Así, yo también lanzo la pregunta al aire. Espero y me vienen varias respuestas:

- Puedes coger un barco e irte a Gaza a luchar
- Puedes contar cuentos en relación con el tema para posicionarte
- Puedes hablar del tema en alguna sesión de cuentos y motivar la reflexión
- Puedes ingresar dinero en una cuenta humanitaria
- Puedes apuntarte a una ONG
- Puedes salir a la calle y manifestarte
- Puedes escribir un post en el blog

Puedes hacer todo eso y también puedes dejar de luchar, de enfrentarte, de herir con palabras o con hechos a los que están a tu lado. Hacer felices a los demás dando lo mejor de ti misma.

14 enero 2009

soledad, solitud y solitones

Dicen que la solitud es una soledad deseada en la que no hay tristeza. Sin embargo, la soledad propiamente dicha está relacionada con la tristeza y la melancolía de estar solo, de quedarse solo en contra de la voluntad. Pero ambas, en sentido positivo o negativo, es la carencia de compañía.

Encuentro en el libro de de David Peat, Sicronicidad: puente entre mente y materia, que en el mundo físico ocurre también este estado pero que se ha llamado solitón. Un solitón es un onda solitaria que se propaga sin deformarse en un medio no lineal. Esto es por ejemplo, una ola de gran altura que se desprende del mar, que podría considerarse como un ente independiente por su tamaño y su duranción en el tiempo antes de chocar contra las rocas, pero que no deja de pertenecer al mar.

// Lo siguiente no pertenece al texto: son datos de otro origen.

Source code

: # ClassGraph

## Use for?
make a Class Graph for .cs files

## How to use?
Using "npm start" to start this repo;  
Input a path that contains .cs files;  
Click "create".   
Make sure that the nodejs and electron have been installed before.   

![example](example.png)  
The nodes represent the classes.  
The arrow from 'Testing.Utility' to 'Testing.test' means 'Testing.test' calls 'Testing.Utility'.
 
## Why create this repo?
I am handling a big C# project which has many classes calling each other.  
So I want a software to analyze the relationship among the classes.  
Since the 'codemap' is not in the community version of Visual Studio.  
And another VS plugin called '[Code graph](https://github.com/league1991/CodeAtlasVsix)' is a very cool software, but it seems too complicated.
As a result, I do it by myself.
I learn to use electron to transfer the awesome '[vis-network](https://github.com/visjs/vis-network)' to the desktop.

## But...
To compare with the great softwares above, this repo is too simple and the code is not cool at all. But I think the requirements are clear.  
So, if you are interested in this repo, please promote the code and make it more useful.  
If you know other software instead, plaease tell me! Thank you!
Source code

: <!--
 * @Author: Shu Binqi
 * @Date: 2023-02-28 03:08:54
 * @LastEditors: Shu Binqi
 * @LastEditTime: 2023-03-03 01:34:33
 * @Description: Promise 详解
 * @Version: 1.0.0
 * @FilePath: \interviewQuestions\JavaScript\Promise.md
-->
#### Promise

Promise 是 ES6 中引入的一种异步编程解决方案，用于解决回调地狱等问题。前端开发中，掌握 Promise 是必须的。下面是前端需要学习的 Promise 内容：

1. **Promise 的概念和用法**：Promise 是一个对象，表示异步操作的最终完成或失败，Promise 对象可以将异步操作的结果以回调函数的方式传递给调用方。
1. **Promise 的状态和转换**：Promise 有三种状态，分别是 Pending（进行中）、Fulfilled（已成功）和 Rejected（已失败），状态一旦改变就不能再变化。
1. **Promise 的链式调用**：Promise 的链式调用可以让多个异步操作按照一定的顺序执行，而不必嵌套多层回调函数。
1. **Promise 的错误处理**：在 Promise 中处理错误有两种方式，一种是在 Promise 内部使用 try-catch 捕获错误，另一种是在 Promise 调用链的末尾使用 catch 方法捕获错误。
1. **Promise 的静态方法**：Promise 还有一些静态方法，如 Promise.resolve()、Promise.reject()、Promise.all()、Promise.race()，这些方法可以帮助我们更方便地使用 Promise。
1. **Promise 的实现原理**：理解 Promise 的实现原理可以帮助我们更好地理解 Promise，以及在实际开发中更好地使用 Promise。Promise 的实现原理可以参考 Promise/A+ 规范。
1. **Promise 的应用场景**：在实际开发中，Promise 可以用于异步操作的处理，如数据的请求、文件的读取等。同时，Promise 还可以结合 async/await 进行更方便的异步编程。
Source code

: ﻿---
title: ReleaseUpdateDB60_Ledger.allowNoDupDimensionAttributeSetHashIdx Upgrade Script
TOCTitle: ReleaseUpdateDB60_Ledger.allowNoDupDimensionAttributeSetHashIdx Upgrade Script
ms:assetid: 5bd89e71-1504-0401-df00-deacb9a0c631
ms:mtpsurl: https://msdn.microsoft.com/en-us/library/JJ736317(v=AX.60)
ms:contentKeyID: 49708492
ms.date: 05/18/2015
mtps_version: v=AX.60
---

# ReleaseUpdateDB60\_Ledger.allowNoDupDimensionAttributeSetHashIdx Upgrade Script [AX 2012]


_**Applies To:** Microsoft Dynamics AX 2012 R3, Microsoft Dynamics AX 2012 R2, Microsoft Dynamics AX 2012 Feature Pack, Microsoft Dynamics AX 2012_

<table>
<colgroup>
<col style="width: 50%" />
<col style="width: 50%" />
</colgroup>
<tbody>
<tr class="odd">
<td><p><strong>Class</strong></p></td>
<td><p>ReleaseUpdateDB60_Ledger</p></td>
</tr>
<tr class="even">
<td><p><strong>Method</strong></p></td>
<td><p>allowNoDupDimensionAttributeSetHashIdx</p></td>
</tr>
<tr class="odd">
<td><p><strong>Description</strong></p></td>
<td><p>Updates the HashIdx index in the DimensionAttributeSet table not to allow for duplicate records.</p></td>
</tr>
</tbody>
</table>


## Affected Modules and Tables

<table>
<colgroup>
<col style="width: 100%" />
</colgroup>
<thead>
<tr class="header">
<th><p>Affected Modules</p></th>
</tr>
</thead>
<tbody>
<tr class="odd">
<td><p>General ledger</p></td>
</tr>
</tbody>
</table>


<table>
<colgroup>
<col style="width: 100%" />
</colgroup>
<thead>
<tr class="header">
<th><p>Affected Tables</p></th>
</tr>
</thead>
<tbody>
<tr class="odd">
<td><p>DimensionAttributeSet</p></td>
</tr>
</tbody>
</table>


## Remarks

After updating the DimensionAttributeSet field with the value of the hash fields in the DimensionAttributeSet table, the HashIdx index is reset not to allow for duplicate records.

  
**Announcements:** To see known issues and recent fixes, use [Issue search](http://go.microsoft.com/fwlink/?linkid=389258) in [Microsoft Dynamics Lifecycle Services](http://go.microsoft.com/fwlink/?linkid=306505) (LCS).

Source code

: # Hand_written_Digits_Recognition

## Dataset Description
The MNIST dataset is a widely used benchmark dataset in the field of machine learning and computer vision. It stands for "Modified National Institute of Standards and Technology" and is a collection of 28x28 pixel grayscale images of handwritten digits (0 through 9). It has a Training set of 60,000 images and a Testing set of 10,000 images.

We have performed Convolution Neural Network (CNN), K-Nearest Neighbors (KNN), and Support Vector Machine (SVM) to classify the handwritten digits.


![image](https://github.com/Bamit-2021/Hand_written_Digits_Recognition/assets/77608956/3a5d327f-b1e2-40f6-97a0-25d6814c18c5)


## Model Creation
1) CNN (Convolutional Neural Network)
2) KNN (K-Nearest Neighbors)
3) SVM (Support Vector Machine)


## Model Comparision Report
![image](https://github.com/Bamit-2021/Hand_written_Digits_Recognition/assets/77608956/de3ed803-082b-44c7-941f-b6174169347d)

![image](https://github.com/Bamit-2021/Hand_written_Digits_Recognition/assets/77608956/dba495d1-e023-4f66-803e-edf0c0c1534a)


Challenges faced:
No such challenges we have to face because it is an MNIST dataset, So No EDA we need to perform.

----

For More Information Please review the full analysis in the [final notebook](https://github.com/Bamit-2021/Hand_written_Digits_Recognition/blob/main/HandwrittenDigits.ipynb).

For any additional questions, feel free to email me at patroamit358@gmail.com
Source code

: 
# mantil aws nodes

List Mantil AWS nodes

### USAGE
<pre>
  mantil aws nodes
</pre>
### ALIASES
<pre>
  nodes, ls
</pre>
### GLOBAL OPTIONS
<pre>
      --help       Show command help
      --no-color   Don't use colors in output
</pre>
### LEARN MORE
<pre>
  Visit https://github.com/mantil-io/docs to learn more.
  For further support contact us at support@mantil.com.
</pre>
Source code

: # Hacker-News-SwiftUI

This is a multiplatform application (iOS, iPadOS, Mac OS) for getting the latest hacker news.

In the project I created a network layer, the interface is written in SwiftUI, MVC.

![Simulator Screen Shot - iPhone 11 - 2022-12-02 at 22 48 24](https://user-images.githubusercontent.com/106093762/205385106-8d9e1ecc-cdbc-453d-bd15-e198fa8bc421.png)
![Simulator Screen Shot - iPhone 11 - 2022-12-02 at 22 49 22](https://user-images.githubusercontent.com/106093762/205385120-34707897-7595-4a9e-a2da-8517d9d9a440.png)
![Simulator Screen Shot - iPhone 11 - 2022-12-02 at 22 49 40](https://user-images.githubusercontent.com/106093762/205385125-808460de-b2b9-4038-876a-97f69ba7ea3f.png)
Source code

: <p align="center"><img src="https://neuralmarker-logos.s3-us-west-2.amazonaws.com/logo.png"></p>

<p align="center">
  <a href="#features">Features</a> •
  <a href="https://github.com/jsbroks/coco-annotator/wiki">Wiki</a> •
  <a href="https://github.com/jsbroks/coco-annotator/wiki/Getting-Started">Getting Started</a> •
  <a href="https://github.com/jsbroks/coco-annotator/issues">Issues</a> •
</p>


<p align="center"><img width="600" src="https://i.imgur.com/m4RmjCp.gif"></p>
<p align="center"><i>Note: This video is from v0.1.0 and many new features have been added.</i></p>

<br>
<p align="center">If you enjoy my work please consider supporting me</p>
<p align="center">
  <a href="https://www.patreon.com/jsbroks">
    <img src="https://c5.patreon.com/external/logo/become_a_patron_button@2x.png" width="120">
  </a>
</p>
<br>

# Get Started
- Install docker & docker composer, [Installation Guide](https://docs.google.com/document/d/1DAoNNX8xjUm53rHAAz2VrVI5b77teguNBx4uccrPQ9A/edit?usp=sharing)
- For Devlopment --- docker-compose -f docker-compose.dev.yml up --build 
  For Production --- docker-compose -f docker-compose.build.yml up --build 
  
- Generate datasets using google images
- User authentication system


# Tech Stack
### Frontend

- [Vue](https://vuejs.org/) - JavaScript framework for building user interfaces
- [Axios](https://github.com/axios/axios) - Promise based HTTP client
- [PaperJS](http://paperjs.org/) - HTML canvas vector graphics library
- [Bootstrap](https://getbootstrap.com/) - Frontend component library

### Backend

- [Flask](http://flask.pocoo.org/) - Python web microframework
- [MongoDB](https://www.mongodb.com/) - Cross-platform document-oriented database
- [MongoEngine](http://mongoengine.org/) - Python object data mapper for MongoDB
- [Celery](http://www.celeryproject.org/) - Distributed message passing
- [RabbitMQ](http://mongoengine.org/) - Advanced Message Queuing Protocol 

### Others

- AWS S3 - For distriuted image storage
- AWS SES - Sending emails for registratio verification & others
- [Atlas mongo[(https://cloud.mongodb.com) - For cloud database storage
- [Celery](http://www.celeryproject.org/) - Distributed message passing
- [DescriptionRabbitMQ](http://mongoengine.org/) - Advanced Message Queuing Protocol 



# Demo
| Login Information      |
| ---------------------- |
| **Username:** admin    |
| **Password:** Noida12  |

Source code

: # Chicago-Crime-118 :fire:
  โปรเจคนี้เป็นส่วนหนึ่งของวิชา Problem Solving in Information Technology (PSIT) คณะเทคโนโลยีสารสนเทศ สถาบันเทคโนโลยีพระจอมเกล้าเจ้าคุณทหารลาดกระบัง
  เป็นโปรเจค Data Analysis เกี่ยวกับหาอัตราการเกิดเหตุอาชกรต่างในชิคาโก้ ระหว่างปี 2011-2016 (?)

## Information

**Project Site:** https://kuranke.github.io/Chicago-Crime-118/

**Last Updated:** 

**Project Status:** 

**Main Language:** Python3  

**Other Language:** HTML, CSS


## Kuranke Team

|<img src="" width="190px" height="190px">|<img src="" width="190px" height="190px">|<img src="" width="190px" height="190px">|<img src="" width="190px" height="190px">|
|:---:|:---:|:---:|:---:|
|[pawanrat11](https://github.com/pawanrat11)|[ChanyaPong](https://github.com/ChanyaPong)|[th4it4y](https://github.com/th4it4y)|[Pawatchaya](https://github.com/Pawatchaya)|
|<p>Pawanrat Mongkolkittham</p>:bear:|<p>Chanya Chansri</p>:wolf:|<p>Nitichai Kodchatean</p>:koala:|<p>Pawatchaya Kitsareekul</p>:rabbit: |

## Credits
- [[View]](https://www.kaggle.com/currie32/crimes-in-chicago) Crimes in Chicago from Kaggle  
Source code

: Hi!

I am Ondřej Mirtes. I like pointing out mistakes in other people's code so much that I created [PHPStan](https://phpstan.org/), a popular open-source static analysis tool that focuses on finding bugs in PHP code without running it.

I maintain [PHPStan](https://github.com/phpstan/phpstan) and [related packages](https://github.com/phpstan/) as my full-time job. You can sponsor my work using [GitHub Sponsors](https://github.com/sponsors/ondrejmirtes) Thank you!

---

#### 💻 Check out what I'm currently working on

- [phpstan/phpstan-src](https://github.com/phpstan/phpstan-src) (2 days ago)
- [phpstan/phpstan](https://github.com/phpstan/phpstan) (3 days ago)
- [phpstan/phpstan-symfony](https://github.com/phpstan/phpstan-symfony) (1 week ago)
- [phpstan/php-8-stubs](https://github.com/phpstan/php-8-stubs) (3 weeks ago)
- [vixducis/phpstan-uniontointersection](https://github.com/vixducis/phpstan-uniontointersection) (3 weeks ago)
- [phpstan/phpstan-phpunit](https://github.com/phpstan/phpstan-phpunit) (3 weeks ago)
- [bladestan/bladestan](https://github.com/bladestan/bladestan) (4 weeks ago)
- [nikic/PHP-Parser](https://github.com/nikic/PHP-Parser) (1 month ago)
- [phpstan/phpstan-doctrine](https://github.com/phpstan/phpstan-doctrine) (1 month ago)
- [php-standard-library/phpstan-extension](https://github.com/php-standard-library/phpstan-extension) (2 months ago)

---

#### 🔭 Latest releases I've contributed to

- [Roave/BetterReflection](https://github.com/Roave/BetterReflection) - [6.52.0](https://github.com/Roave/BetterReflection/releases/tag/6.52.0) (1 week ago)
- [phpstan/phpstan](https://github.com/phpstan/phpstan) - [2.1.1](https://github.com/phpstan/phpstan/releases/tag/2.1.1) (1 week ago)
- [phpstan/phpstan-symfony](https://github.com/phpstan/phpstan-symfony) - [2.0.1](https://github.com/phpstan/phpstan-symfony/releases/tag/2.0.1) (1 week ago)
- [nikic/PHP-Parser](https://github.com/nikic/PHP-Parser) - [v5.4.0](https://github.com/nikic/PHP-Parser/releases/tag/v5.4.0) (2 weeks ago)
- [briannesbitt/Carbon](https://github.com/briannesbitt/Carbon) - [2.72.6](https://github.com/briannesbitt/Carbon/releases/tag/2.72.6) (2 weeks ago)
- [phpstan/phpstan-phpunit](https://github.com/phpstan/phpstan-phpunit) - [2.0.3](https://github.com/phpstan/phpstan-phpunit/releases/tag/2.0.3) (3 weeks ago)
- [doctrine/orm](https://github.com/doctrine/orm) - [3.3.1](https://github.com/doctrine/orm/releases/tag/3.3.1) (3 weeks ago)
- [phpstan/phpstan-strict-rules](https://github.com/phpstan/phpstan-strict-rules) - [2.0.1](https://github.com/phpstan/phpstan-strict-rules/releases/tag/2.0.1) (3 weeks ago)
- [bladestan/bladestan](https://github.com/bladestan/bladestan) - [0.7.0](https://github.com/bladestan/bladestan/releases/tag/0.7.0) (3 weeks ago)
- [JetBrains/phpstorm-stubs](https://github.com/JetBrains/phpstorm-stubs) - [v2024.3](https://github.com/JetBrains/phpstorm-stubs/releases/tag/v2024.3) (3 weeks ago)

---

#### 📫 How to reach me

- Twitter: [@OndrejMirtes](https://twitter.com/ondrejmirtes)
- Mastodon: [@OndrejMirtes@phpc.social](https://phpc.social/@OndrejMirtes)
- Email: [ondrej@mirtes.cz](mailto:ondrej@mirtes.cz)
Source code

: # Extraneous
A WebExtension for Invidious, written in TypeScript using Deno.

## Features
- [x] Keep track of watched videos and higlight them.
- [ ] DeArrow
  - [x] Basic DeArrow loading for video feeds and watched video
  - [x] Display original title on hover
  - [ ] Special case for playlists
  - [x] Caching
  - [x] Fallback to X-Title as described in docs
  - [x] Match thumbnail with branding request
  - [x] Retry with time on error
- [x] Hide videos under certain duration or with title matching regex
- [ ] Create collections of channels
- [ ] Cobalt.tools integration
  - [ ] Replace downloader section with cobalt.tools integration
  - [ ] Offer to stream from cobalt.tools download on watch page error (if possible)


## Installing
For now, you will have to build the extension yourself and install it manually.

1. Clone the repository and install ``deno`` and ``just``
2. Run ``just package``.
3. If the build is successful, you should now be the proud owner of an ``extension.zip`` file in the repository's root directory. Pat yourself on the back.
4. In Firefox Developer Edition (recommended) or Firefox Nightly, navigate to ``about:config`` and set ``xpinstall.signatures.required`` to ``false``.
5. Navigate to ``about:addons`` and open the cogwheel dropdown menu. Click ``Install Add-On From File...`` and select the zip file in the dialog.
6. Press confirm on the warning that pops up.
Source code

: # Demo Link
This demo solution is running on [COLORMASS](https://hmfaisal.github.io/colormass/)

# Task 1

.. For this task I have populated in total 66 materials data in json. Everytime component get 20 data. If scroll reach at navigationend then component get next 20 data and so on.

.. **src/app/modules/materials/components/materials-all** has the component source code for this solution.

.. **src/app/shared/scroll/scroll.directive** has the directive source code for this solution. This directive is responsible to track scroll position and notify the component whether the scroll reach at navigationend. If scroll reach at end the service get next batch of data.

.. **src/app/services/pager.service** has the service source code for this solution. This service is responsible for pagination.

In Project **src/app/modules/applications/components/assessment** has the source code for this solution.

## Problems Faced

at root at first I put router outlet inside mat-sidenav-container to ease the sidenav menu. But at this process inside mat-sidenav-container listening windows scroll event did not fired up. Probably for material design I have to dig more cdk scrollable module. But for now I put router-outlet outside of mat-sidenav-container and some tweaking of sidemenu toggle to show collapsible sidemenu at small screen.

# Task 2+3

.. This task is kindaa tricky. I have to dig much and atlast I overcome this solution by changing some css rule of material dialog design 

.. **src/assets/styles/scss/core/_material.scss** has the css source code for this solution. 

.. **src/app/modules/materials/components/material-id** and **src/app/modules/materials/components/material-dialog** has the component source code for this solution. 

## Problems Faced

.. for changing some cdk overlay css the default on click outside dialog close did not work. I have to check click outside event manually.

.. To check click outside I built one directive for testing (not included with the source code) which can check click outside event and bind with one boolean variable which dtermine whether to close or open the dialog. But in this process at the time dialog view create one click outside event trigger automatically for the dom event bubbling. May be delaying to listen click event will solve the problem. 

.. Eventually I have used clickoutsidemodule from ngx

Es decir, un solitón no está solo. En su esencia sabe que pertenece al mar y que, más tarde o más temprano, vuelve a él. Lo que me lleva a pensar que la soledad, tal y como la entedemos como "estar solos" (asociada a la tristeza) es un producto de la mente humana, de nuestra poderosa imaginación, que nos juega malas pasadas. Porque, como los solitones, nunca estamos solos.

05 enero 2009

Y van cuatro

Tal día como hoy, hace cuatro años, mis pies, guiados por mi corazón me llevaron a Peñaranda de Bracamonte. Por aquel entonces, la biblioteca se llenaba de Blanca Navidad. Este año, Campanilla difumina sus luces mágicas y lo impregna todo de Brillante Navidad.

Y como todos los años, la lectura en voz alta ¿Qué es para mí leer?. Y yo, con mi cabeza en Lanzarote me encuentro con el abandono de las palabras, de las hormigas negras, y con la mente en blanco.

Menos mal que mañana es fiesta. Para celebrarlo, hoy comeré pasta con salsa de champiñones.